== Segment start ==

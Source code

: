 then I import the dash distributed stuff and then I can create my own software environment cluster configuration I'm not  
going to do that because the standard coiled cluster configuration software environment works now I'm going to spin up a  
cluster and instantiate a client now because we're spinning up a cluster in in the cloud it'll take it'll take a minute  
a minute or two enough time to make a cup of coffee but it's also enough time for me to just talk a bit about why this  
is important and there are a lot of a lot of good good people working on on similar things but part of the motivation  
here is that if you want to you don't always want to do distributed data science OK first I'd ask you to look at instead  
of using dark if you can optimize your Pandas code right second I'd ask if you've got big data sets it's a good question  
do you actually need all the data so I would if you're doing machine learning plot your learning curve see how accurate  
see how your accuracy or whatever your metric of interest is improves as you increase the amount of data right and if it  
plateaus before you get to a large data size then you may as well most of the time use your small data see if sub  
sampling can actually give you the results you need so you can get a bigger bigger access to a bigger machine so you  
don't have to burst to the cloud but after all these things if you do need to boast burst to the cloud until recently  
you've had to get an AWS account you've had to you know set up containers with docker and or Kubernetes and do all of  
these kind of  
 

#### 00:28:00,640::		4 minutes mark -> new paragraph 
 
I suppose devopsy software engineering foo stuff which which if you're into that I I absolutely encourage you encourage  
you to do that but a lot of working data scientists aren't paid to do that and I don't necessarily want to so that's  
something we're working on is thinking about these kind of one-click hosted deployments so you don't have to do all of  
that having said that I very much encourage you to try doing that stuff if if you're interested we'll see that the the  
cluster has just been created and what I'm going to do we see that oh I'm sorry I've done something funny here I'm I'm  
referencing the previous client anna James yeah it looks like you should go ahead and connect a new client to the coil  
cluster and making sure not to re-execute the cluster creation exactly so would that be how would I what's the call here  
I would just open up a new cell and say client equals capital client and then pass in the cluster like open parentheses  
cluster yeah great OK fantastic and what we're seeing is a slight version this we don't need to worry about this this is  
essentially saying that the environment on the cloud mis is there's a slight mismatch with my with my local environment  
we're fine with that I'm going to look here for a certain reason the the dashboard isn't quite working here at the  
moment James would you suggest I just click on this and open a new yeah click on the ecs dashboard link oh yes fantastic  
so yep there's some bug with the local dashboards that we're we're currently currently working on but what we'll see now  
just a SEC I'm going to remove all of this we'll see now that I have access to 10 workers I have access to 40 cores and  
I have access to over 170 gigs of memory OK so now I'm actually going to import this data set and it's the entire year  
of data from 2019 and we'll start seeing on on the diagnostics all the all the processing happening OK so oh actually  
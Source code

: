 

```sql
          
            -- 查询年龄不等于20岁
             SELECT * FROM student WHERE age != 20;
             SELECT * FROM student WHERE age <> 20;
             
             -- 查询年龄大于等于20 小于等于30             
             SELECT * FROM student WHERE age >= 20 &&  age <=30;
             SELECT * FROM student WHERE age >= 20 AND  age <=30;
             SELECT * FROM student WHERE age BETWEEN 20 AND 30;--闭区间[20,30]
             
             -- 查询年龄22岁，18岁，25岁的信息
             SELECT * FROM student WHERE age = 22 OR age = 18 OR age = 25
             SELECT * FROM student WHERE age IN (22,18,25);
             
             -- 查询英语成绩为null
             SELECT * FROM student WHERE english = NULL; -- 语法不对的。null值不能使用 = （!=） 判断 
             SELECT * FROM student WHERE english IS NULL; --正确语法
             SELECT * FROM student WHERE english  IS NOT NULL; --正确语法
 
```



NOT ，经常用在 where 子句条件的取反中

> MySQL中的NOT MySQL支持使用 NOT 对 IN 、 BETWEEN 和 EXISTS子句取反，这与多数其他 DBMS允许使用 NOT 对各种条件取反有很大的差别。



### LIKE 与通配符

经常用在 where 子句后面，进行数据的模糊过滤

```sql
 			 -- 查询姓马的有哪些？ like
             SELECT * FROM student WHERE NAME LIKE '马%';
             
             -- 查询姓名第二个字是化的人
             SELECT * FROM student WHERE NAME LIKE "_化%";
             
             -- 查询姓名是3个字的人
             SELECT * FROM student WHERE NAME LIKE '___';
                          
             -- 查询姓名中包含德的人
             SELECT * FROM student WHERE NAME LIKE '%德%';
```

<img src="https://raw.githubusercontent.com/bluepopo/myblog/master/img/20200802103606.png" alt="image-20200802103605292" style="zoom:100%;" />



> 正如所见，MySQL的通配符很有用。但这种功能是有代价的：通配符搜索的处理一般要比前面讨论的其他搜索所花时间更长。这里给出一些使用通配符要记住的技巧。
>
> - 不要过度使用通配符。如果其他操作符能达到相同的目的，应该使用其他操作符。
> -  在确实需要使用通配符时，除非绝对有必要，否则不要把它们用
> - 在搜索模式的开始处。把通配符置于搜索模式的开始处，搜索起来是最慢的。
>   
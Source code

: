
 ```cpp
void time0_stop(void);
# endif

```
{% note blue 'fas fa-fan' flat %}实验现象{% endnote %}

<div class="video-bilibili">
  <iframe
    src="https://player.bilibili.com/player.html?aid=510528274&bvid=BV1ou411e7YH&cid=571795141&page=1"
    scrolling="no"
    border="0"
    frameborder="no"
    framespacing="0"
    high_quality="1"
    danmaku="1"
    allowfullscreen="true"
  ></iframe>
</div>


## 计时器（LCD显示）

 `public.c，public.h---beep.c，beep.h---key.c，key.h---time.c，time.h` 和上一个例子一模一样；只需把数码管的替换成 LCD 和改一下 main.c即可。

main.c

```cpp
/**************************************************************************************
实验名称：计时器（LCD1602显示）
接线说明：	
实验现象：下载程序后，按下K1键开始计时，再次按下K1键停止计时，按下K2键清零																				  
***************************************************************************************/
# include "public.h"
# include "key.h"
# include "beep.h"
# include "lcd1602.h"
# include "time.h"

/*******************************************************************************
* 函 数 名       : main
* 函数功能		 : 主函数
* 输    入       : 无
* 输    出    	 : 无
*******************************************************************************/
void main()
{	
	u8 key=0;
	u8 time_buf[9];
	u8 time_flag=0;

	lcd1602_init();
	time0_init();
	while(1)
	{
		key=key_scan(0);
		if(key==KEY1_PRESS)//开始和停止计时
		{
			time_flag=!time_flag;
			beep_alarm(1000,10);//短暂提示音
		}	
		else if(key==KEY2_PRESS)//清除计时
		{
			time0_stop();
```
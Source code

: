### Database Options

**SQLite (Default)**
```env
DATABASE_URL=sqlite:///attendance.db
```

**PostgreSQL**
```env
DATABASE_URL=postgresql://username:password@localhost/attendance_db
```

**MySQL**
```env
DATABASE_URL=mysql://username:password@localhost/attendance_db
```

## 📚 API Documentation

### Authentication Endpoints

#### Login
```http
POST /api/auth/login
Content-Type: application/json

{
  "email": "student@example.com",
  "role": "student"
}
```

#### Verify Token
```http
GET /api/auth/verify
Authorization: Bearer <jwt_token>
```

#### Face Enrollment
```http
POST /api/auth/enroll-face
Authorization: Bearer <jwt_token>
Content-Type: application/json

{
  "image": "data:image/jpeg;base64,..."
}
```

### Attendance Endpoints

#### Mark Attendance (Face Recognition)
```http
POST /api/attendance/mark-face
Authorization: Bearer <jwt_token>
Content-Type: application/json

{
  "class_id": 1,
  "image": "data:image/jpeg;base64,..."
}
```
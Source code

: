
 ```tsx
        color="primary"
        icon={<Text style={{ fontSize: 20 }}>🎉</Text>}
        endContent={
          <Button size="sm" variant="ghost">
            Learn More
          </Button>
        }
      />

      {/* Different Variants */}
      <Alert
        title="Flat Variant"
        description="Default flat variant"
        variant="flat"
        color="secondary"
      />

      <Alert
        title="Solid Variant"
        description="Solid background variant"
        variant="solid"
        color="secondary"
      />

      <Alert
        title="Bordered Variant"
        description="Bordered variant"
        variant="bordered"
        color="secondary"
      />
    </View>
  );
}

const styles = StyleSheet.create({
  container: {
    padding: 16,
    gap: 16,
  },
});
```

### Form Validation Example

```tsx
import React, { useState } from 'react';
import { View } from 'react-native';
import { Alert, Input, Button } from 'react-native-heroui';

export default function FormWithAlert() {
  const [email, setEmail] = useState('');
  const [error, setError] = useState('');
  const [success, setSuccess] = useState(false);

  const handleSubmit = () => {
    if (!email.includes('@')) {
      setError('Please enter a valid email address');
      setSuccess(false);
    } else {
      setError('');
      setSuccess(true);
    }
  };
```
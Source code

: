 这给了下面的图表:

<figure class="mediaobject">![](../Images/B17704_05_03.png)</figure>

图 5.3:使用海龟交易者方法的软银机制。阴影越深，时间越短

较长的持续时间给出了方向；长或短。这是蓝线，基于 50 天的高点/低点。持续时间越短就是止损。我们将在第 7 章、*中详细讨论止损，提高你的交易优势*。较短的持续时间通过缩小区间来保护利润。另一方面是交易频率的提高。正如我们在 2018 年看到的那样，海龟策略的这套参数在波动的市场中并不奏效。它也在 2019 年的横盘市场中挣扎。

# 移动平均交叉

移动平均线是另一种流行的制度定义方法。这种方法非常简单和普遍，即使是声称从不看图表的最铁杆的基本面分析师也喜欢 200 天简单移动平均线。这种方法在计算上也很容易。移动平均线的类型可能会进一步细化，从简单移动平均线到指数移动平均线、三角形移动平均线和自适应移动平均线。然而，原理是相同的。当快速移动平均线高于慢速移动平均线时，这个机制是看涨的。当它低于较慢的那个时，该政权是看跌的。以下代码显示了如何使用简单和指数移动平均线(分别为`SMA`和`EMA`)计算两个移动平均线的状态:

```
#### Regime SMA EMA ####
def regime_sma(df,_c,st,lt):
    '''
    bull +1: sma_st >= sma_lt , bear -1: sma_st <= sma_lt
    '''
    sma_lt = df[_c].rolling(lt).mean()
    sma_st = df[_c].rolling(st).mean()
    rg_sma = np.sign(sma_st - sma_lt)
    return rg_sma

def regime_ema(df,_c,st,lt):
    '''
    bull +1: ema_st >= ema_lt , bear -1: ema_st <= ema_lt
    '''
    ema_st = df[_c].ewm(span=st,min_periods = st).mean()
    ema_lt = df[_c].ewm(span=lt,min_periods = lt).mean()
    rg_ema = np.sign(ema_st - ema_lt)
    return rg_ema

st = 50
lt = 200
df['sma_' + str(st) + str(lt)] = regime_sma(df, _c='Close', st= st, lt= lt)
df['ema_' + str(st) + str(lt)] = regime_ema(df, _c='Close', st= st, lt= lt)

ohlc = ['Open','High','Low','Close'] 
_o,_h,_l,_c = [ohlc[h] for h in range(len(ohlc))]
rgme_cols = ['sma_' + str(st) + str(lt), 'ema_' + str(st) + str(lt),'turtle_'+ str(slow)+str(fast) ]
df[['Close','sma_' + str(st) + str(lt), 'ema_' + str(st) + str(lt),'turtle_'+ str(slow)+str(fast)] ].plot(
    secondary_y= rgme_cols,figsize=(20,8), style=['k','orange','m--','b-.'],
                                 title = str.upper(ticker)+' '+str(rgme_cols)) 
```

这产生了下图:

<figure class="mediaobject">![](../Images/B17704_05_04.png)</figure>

== Segment end ==

■ Work instruction
Restate word for word only the lines running from the beginning of the data to the line holding "a minute or", both included.

■ Written answer
Source code

: then I import the dash distributed stuff and then I can create my own software environment cluster configuration I'm not  
going to do that because the standard coiled cluster configuration software environment works now I'm going to spin up a  
cluster and instantiate a client now because we're spinning up a cluster in in the cloud it'll take it'll take a minute  
a minute or two enough time to make a cup of coffee but it's also enough time for me to just talk a bit about why this  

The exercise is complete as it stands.